German politician (born 1997)

Fabian Funke (born 25 July 1997) is a German politician of the Social Democratic Party (SPD) who has been serving as a member of the Bundestag since the 2021 elections, representing the Sächsische Schweiz-Osterzgebirge district.

== Life ==
Funke was born in Dresden and completed his school career in 2016 with the Abitur at the Johann-Gottfried-Herder-Gymnasium in Pirna. From 2017 to 2020, Funke completed a bachelor's degree in international relations at the University of Erfurt.

He then began a master's degree in international relations with a focus on global political economy at the Technical University of Dresden in 2020.  During his studies, Funke worked as an employee of state parliament member Dagmar Neukirch between 2018 and 2019. From 2020 to 2021 he was parliamentary group leader of the SPD in the Saxon Switzerland-Eastern Ore Mountains district council. Funke joined the SPD in 2017. Since 2018 he has been a member of the SPD district executive committee in the Saxon Switzerland-Eastern Ore Mountains district. In 2021 he was elected chairman of the Jusos in Saxony.

==Political career==
In parliament, Funke has been serving on the Committee on European Affairs and the Committee on Human Rights and Humanitarian Aid.

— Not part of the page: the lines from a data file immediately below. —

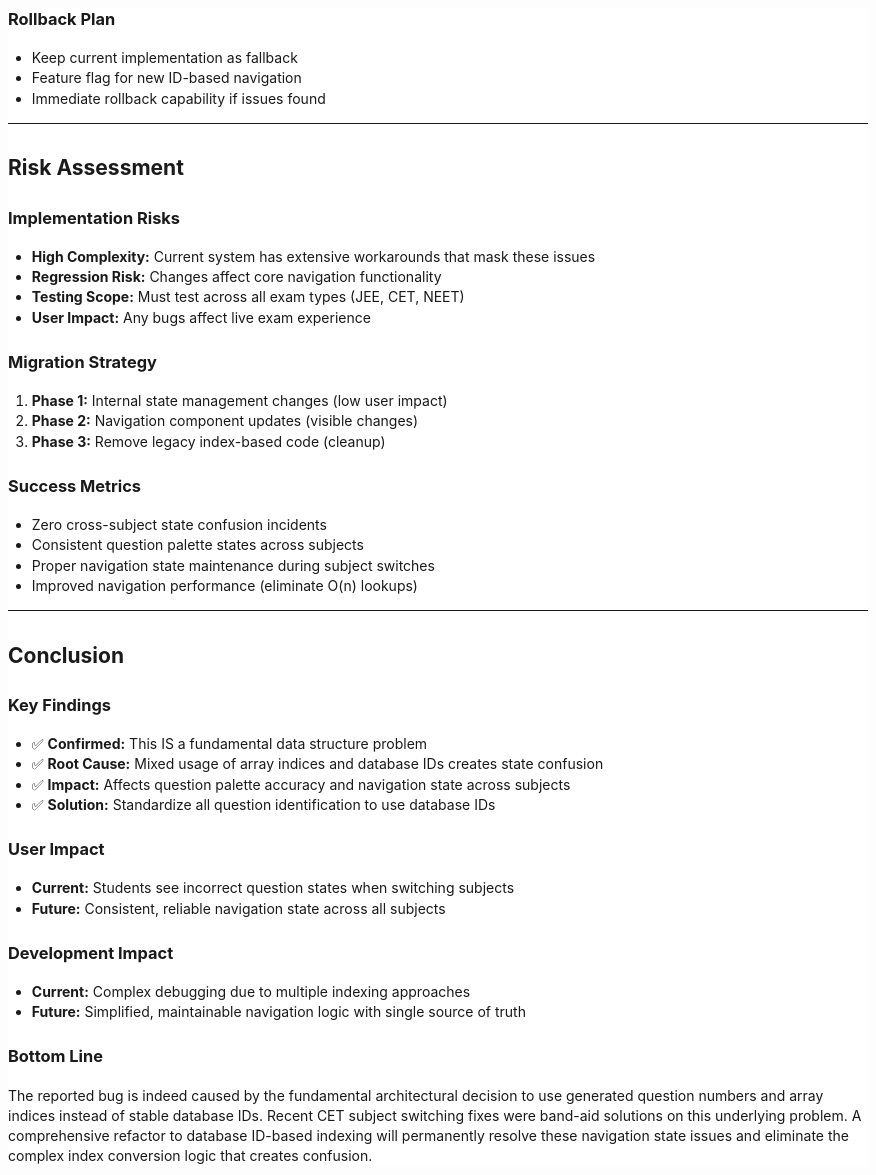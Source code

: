 ### **Rollback Plan**
- Keep current implementation as fallback
- Feature flag for new ID-based navigation
- Immediate rollback capability if issues found

---

## Risk Assessment

### **Implementation Risks**
- **High Complexity:** Current system has extensive workarounds that mask these issues
- **Regression Risk:** Changes affect core navigation functionality
- **Testing Scope:** Must test across all exam types (JEE, CET, NEET)
- **User Impact:** Any bugs affect live exam experience

### **Migration Strategy**
1. **Phase 1:** Internal state management changes (low user impact)
2. **Phase 2:** Navigation component updates (visible changes)
3. **Phase 3:** Remove legacy index-based code (cleanup)

### **Success Metrics**
- Zero cross-subject state confusion incidents
- Consistent question palette states across subjects
- Proper navigation state maintenance during subject switches
- Improved navigation performance (eliminate O(n) lookups)

---

## Conclusion

### **Key Findings**
- ✅ **Confirmed:** This IS a fundamental data structure problem
- ✅ **Root Cause:** Mixed usage of array indices and database IDs creates state confusion
- ✅ **Impact:** Affects question palette accuracy and navigation state across subjects
- ✅ **Solution:** Standardize all question identification to use database IDs

### **User Impact**
- **Current:** Students see incorrect question states when switching subjects
- **Future:** Consistent, reliable navigation state across all subjects

### **Development Impact**
- **Current:** Complex debugging due to multiple indexing approaches
- **Future:** Simplified, maintainable navigation logic with single source of truth

### **Bottom Line**
The reported bug is indeed caused by the fundamental architectural decision to use generated question numbers and array indices instead of stable database IDs. Recent CET subject switching fixes were band-aid solutions on this underlying problem. A comprehensive refactor to database ID-based indexing will permanently resolve these navigation state issues and eliminate the complex index conversion logic that creates confusion.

In addition to his committee assignments, Funke has been a member of the German delegation to the Parliamentary Assembly of the Council of Europe (PACE) since 2022. In the Assembly, he serves on the Committee on Migration, Refugees and Displaced Persons and the Sub-Committee on External Relations.

Within his parliamentary group, Funke is part of a working group on integration and migration, chaired by Lars Castellucci. He also belongs to the Parliamentary Left, a left-wing movement within the SPD group.